**** RECORDS TO USE ****

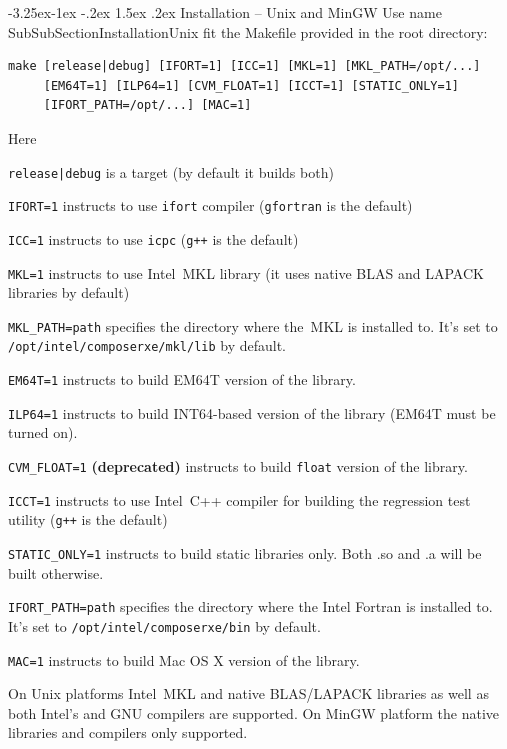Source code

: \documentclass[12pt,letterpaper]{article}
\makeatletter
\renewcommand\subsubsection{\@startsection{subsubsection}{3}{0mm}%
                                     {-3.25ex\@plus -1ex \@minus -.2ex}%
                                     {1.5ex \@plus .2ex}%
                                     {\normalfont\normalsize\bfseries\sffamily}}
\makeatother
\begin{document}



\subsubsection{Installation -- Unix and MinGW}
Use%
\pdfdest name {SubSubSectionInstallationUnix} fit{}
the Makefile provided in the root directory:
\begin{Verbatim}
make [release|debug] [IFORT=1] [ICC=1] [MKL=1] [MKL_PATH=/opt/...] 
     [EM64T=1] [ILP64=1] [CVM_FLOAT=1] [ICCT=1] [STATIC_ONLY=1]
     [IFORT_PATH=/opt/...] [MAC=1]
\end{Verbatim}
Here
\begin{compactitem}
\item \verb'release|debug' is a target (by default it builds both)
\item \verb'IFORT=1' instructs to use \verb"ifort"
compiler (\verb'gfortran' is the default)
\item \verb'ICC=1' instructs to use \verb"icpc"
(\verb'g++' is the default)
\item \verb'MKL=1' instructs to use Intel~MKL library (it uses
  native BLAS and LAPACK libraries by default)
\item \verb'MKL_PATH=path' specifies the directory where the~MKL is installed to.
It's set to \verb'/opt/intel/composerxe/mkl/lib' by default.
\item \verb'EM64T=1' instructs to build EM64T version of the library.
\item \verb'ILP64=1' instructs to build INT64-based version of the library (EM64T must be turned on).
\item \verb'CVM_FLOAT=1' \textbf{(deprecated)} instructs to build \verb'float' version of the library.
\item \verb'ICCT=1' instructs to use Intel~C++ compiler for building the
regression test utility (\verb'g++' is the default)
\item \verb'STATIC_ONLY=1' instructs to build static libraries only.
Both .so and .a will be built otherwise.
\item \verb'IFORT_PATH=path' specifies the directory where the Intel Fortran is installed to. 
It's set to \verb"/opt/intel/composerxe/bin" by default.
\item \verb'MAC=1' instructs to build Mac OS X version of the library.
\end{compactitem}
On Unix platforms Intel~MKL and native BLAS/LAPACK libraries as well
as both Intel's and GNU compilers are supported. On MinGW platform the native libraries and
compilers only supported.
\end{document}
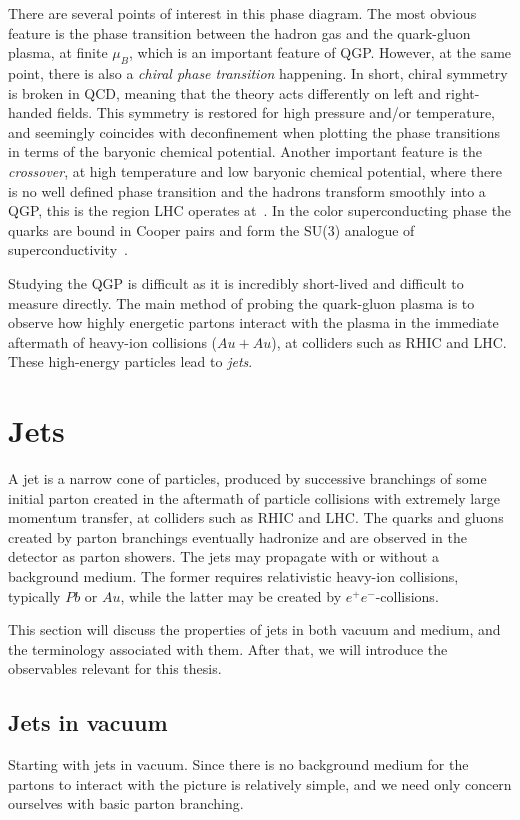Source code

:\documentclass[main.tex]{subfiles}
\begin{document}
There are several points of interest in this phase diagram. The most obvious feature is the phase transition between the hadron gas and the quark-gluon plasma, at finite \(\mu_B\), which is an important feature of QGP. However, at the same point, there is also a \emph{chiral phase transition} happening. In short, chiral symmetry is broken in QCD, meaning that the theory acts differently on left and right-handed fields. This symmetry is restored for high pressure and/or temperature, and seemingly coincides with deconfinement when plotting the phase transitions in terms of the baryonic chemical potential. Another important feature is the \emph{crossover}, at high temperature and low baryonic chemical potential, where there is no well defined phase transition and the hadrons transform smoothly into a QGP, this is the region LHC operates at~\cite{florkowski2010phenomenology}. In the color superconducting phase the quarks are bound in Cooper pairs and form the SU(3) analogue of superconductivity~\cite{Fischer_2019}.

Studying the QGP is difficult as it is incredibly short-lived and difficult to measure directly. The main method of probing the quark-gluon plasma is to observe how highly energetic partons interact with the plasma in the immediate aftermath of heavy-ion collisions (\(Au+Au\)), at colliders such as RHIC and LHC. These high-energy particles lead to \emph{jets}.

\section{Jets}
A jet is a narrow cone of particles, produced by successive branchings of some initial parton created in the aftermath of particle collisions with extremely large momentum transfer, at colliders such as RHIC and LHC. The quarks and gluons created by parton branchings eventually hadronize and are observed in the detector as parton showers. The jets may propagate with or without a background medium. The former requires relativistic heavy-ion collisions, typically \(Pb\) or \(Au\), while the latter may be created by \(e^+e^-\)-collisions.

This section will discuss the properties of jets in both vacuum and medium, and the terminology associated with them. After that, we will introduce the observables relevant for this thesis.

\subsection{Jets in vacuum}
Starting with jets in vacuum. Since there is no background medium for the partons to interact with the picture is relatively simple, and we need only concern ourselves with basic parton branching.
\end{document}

****

[PROBLEM]
What is needed here is an exact repetition of the listing above, pictures excluded.

[FINISHED TASK]
Source code

: \documentclass[12pt,letterpaper]{article}
\makeatletter
\renewcommand\subsubsection{\@startsection{subsubsection}{3}{0mm}%
                                     {-3.25ex\@plus -1ex \@minus -.2ex}%
                                     {1.5ex \@plus .2ex}%
                                     {\normalfont\normalsize\bfseries\sffamily}}
\makeatother
\begin{document}



\subsubsection{Installation -- Unix and MinGW}
Use%
\pdfdest name {SubSubSectionInstallationUnix} fit{}
the Makefile provided in the root directory:
\begin{Verbatim}
make [release|debug] [IFORT=1] [ICC=1] [MKL=1] [MKL_PATH=/opt/...] 
     [EM64T=1] [ILP64=1] [CVM_FLOAT=1] [ICCT=1] [STATIC_ONLY=1]
     [IFORT_PATH=/opt/...] [MAC=1]
\end{Verbatim}
Here
\begin{compactitem}
\item \verb'release|debug' is a target (by default it builds both)
\item \verb'IFORT=1' instructs to use \verb"ifort"
compiler (\verb'gfortran' is the default)
\item \verb'ICC=1' instructs to use \verb"icpc"
(\verb'g++' is the default)
\item \verb'MKL=1' instructs to use Intel~MKL library (it uses
  native BLAS and LAPACK libraries by default)
\item \verb'MKL_PATH=path' specifies the directory where the~MKL is installed to.
It's set to \verb'/opt/intel/composerxe/mkl/lib' by default.
\item \verb'EM64T=1' instructs to build EM64T version of the library.
\item \verb'ILP64=1' instructs to build INT64-based version of the library (EM64T must be turned on).
\item \verb'CVM_FLOAT=1' \textbf{(deprecated)} instructs to build \verb'float' version of the library.
\item \verb'ICCT=1' instructs to use Intel~C++ compiler for building the
regression test utility (\verb'g++' is the default)
\item \verb'STATIC_ONLY=1' instructs to build static libraries only.
Both .so and .a will be built otherwise.
\item \verb'IFORT_PATH=path' specifies the directory where the Intel Fortran is installed to. 
It's set to \verb"/opt/intel/composerxe/bin" by default.
\item \verb'MAC=1' instructs to build Mac OS X version of the library.
\end{compactitem}
On Unix platforms Intel~MKL and native BLAS/LAPACK libraries as well
as both Intel's and GNU compilers are supported. On MinGW platform the native libraries and
compilers only supported.
\end{document}
Source code

:\documentclass[main.tex]{subfiles}
\begin{document}
There are several points of interest in this phase diagram. The most obvious feature is the phase transition between the hadron gas and the quark-gluon plasma, at finite \(\mu_B\), which is an important feature of QGP. However, at the same point, there is also a \emph{chiral phase transition} happening. In short, chiral symmetry is broken in QCD, meaning that the theory acts differently on left and right-handed fields. This symmetry is restored for high pressure and/or temperature, and seemingly coincides with deconfinement when plotting the phase transitions in terms of the baryonic chemical potential. Another important feature is the \emph{crossover}, at high temperature and low baryonic chemical potential, where there is no well defined phase transition and the hadrons transform smoothly into a QGP, this is the region LHC operates at~\cite{florkowski2010phenomenology}. In the color superconducting phase the quarks are bound in Cooper pairs and form the SU(3) analogue of superconductivity~\cite{Fischer_2019}.

Studying the QGP is difficult as it is incredibly short-lived and difficult to measure directly. The main method of probing the quark-gluon plasma is to observe how highly energetic partons interact with the plasma in the immediate aftermath of heavy-ion collisions (\(Au+Au\)), at colliders such as RHIC and LHC. These high-energy particles lead to \emph{jets}.

\section{Jets}
A jet is a narrow cone of particles, produced by successive branchings of some initial parton created in the aftermath of particle collisions with extremely large momentum transfer, at colliders such as RHIC and LHC. The quarks and gluons created by parton branchings eventually hadronize and are observed in the detector as parton showers. The jets may propagate with or without a background medium. The former requires relativistic heavy-ion collisions, typically \(Pb\) or \(Au\), while the latter may be created by \(e^+e^-\)-collisions.

This section will discuss the properties of jets in both vacuum and medium, and the terminology associated with them. After that, we will introduce the observables relevant for this thesis.

\subsection{Jets in vacuum}
Starting with jets in vacuum. Since there is no background medium for the partons to interact with the picture is relatively simple, and we need only concern ourselves with basic parton branching.
\end{document}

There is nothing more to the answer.